About this exercise:
Retype the entries exactly, but skip the pictures.

Provided entries:
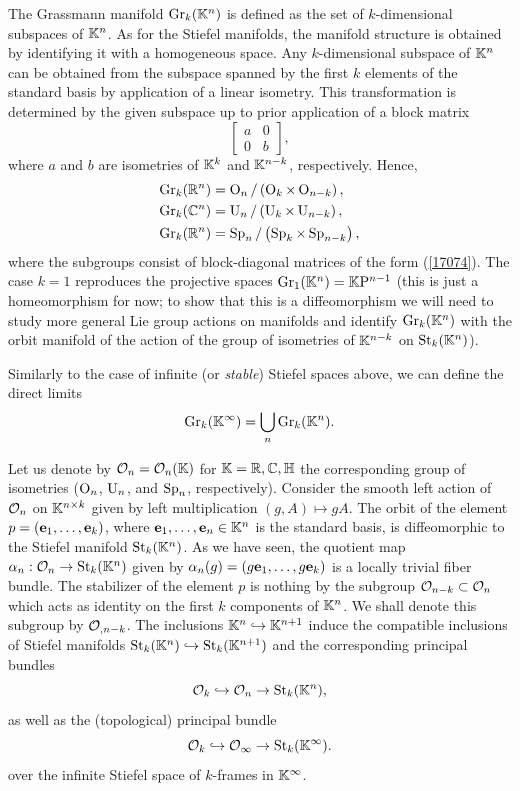 \begin{defn}
    The Grassmann manifold $\Gr_k(\bbK^n)$ is defined as the set of $k$-dimensional subspaces of $\bbK^n$. As for the Stiefel manifolds, the manifold structure is obtained by identifying it with a homogeneous space. Any $k$-dimensional subspace of $\bbK^n$ can be obtained from the subspace spanned by the first $k$ elements of the standard basis by application of a linear isometry. This transformation is determined by the given subspace up to prior application of a block matrix
    \[\begin{bmatrix}
        a&0\\0&b
    \end{bmatrix},\label{17074}\]
    where $a$ and $b$ are isometries of $\bbK^k$ and $\bbK^{n-k}$, respectively. Hence,
    \begin{align}
        \Gr_k(\bbR^n)&=\Or_n\slash \left(\Or_k\times\Or_{n-k}\right),\\
        \Gr_k(\bbC^n)&=\U_n\slash \left(\U_k\times\U_{n-k}\right),\\
        \Gr_k(\bbR^n)&=\Sp_n\slash \left(\Sp_k\times\Sp_{n-k}\right),
    \end{align}
    where the subgroups consist of block-diagonal matrices of the form (\ref{17074}). The case $k=1$ reproduces the projective spaces $\Gr_1(\bbK^n)=\KP^{n-1}$ (this is just a homeomorphism for now; to show that this is a diffeomorphism we will need to study more general Lie group actions on manifolds and identify $\Gr_k(\bbK^n)$ with the orbit manifold of the action of the group of isometries of $\bbK^{n-k}$ on $\St_k(\bbK^n)$).
\end{defn}


\begin{defn}
    Similarly to the case of infinite (or \emph{stable}) Stiefel spaces above, we can define the direct limits
    \[\Gr_k(\bbK^\infty)=\bigcup_n \Gr_k(\bbK^n).\]
\end{defn}

Let us denote by $\calO_n=\calO_n(\bbK)$ for $\bbK=\bbR,\bbC,\bbH$ the corresponding group of isometries ($\Or_n$, $\U_n$, and $\Sp_n$, respectively). Consider the smooth left action of $\calO_n$ on $\bbK^{n\times k}$ given by left multiplication $(g,A)\mapsto gA$. The orbit of the element $p=(\bf{e}_1,\ldots,\bf{e}_k)$, where $\bf{e}_1,\ldots,\bf{e}_n\in\bbK^n$ is the standard basis, is diffeomorphic to the Stiefel manifold $\St_k(\bbK^n)$. As we have seen, the quotient map $\alpha_n:\calO_n\to \St_k(\bbK^n)$ given by $\alpha_n(g)=(g\bf{e}_1,\ldots,g\bf{e}_k)$ is a locally trivial fiber bundle. The stabilizer of the element $p$ is nothing by the subgroup $\calO_{n-k}\subset \calO_n$ which acts as identity on the first $k$ components of $\bbK^n$. We shall denote this subgroup by $\calO_{,n-k}$. The inclusions $\bbK^n\hookrightarrow \bbK^{n+1}$ induce the compatible inclusions  of Stiefel manifolds $\St_k(\bbK^n)\hookrightarrow \St_k(\bbK^{n+1})$ and the corresponding principal bundles
\[\calO_k\hookrightarrow \calO_n\to \St_k(\bbK^n),\]
as well as the (topological) principal bundle
\[\calO_k\hookrightarrow \calO_\infty\to \St_k(\bbK^\infty).\]
over the infinite Stiefel space of $k$-frames in $\bbK^\infty$.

Result below:
 \begin{defn}
    The Grassmann manifold $\Gr_k(\bbK^n)$ is defined as the set of $k$-dimensional subspaces of $\bbK^n$. As for the Stiefel manifolds, the manifold structure is obtained by identifying it with a homogeneous space. Any $k$-dimensional subspace of $\bbK^n$ can be obtained from the subspace spanned by the first $k$ elements of the standard basis by application of a linear isometry. This transformation is determined by the given subspace up to prior application of a block matrix
    \[\begin{bmatrix}
        a&0\\0&b
    \end{bmatrix},\label{17074}\]
    where $a$ and $b$ are isometries of $\bbK^k$ and $\bbK^{n-k}$, respectively. Hence,
    \begin{align}
        \Gr_k(\bbR^n)&=\Or_n\slash \left(\Or_k\times\Or_{n-k}\right),\\
        \Gr_k(\bbC^n)&=\U_n\slash \left(\U_k\times\U_{n-k}\right),\\
        \Gr_k(\bbR^n)&=\Sp_n\slash \left(\Sp_k\times\Sp_{n-k}\right),
    \end{align}
    where the subgroups consist of block-diagonal matrices of the form (\ref{17074}). The case $k=1$ reproduces the projective spaces $\Gr_1(\bbK^n)=\KP^{n-1}$ (this is just a homeomorphism for now; to show that this is a diffeomorphism we will need to study more general Lie group actions on manifolds and identify $\Gr_k(\bbK^n)$ with the orbit manifold of the action of the group of isometries of $\bbK^{n-k}$ on $\St_k(\bbK^n)$).
\end{defn}


\begin{defn}
    Similarly to the case of infinite (or \emph{stable}) Stiefel spaces above, we can define the direct limits
    \[\Gr_k(\bbK^\infty)=\bigcup_n \Gr_k(\bbK^n).\]
\end{defn}

Let us denote by $\calO_n=\calO_n(\bbK)$ for $\bbK=\bbR,\bbC,\bbH$ the corresponding group of isometries ($\Or_n$, $\U_n$, and $\Sp_n$, respectively). Consider the smooth left action of $\calO_n$ on $\bbK^{n\times k}$ given by left multiplication $(g,A)\mapsto gA$. The orbit of the element $p=(\bf{e}_1,\ldots,\bf{e}_k)$, where $\bf{e}_1,\ldots,\bf{e}_n\in\bbK^n$ is the standard basis, is diffeomorphic to the Stiefel manifold $\St_k(\bbK^n)$. As we have seen, the quotient map $\alpha_n:\calO_n\to \St_k(\bbK^n)$ given by $\alpha_n(g)=(g\bf{e}_1,\ldots,g\bf{e}_k)$ is a locally trivial fiber bundle. The stabilizer of the element $p$ is nothing by the subgroup $\calO_{n-k}\subset \calO_n$ which acts as identity on the first $k$ components of $\bbK^n$. We shall denote this subgroup by $\calO_{,n-k}$. The inclusions $\bbK^n\hookrightarrow \bbK^{n+1}$ induce the compatible inclusions  of Stiefel manifolds $\St_k(\bbK^n)\hookrightarrow \St_k(\bbK^{n+1})$ and the corresponding principal bundles
\[\calO_k\hookrightarrow \calO_n\to \St_k(\bbK^n),\]
as well as the (topological) principal bundle
\[\calO_k\hookrightarrow \calO_\infty\to \St_k(\bbK^\infty).\]
over the infinite Stiefel space of $k$-frames in $\bbK^\infty$.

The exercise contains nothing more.